The appearance of the Anglo-Spaniard brings with it the consequence that the great love of hunting, with the death of the hare, is being lost. Now we are looking only for the spectacle of the race. The annals of the Real Sociedad Canina serve as an obligatory and constant reference to the very detailed development of competition, thus making itself an accomplice to the creation of this half-breed who lacks the typical morphological characteristics, whose speed can not make up for the resistance, rural character and tenacity of the authentic Spanish Galgo. --Eduardo de Benito

The terms “galgo” and “lebrel” are now taking hold as synonyms for the same kind of dog; nevertheless, it was not always that way. We have documentation which shows us that the Lebrel of the 15th century was of medium size, had a rather thick and long head, a voluminous belly and powerful flanks, as we deduce from reading Gaston Phoebus’ book on hunting. With the passage of time, the galgo went about changing its morphology, at the same time that the two terms became indistinguishable.

Canine History

Three types of Spanish Galgo are known: the straight-haired variety, the long-haired type (practically non-existent) and the one with a rough coat. Of the three, the first is the one that we find most easily in dog beauty contests, in the field trials and in the competitions which take place in dog tracks.

Perfectly adapted to the Iberian geography, to the aridity of our fields and our changeable and unruly climate, the straight-haired Galgo has become the ideal and best adapted variety over the course of the years. Nature has taken charge of configuring a breed which resists perfectly the aggression of wild animals and the scraping against thorns and rocks. The Galgo still reminds us of those remote dogs of the Pharaohs which are found in the tombs of ancient Egypt.

Without too much fear of being mistaken we can assure you that the Spanish Galgo is a descendent of the Vertades Romano, which arrived in Spain with the Romans. This Roman breed is itself descended from the Egyptian Lebrel, and for this reason we should not be surprised that the Spanish Galgo resembles this Pharaohnic breed.

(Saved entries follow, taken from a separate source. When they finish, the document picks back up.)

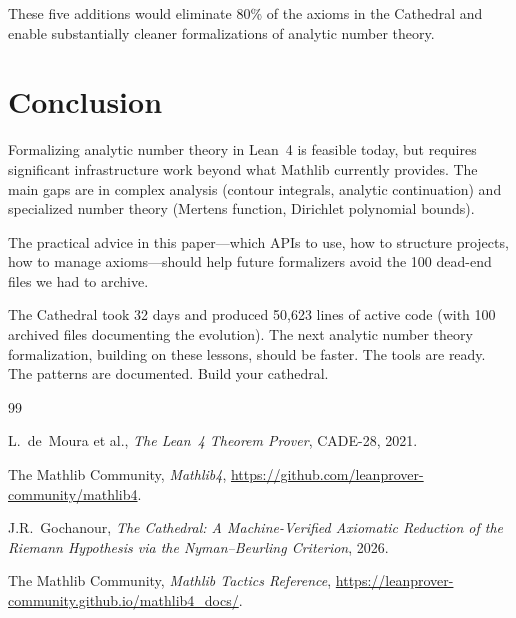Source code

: \documentclass[11pt,a4paper]{article}
\begin{document}
These five additions would eliminate 80\% of the axioms in the
Cathedral and enable substantially cleaner formalizations of
analytic number theory.

\section{Conclusion}

Formalizing analytic number theory in Lean~4 is feasible today, but
requires significant infrastructure work beyond what Mathlib currently
provides. The main gaps are in complex analysis (contour integrals,
analytic continuation) and specialized number theory (Mertens function,
Dirichlet polynomial bounds).

The practical advice in this paper---which APIs to use, how to
structure projects, how to manage axioms---should help future
formalizers avoid the 100 dead-end files we had to archive.

The Cathedral took 32 days and produced 50{,}623 lines of active code
(with 100 archived files documenting the evolution).
The next analytic number theory formalization, building on these
lessons, should be faster. The tools are ready. The patterns are
documented. Build your cathedral.

\vspace{0.5cm}

\begin{thebibliography}{99}

L.~de~Moura et al., \emph{The Lean~4 Theorem Prover}, CADE-28, 2021.

The Mathlib Community, \emph{Mathlib4},
\url{https://github.com/leanprover-community/mathlib4}.

J.R.~Gochanour, \emph{The Cathedral: A Machine-Verified Axiomatic
Reduction of the Riemann Hypothesis via the Nyman--Beurling Criterion},
2026.

The Mathlib Community, \emph{Mathlib Tactics Reference},
\url{https://leanprover-community.github.io/mathlib4_docs/}.

\end{thebibliography}
\end{document}
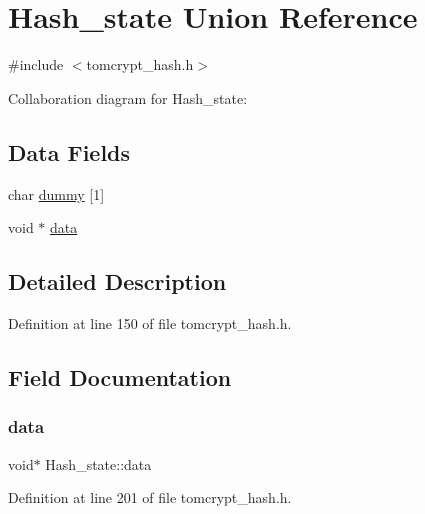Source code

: \hypertarget{unionHash__state}{}\section{Hash\+\_\+state Union Reference}
\label{unionHash__state}


{\ttfamily \#include $<$tomcrypt\+\_\+hash.\+h$>$}



Collaboration diagram for Hash\+\_\+state\+:
\subsection*{Data Fields}
\begin{DoxyCompactItemize}
\item 
char \mbox{\hyperlink{unionHash__state_ac7afd8080583c935f3ab2bb1f24c7945}{dummy}} \mbox{[}1\mbox{]}
\item 
void $\ast$ \mbox{\hyperlink{unionHash__state_a936b335f7aa23b39f89ee6aa3bb3ff17}{data}}
\end{DoxyCompactItemize}


\subsection{Detailed Description}


Definition at line 150 of file tomcrypt\+\_\+hash.\+h.



\subsection{Field Documentation}
\mbox{\label{unionHash__state_a936b335f7aa23b39f89ee6aa3bb3ff17}} 
\subsubsection{\texorpdfstring{data}{data}}
{\footnotesize\ttfamily void$\ast$ Hash\+\_\+state\+::data}



Definition at line 201 of file tomcrypt\+\_\+hash.\+h.

\mbox{\label{unionHash__state_ac7afd8080583c935f3ab2bb1f24c7945}}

The only discernable difference is in the placement of the ears, since the Egyptian dogs have upright ears, the Galgo has drooping ears.

Another hypothesis affirms that the Celts were the ones who brought the Galgo to the Peninsula when they installed themselves in Galicia, and that is where we get the name of the Galgo in Latin, Canis Callicus. What is not in doubt is that the Galgo comes from the ancient Egyptian dogs.

There is still one more hypothesis, which doesn’t seem very logical, according to which the greyhound is descended from the Sloughi, and arrived in Spain with the Arabs about the 9th century.

The latest investigations have pointed out the possibility that two branches of similar dogs arrived from two different points (the Romans and the Celts), and that later crosses between them over the years would explain the differences which exist between the hounds and the Galgos.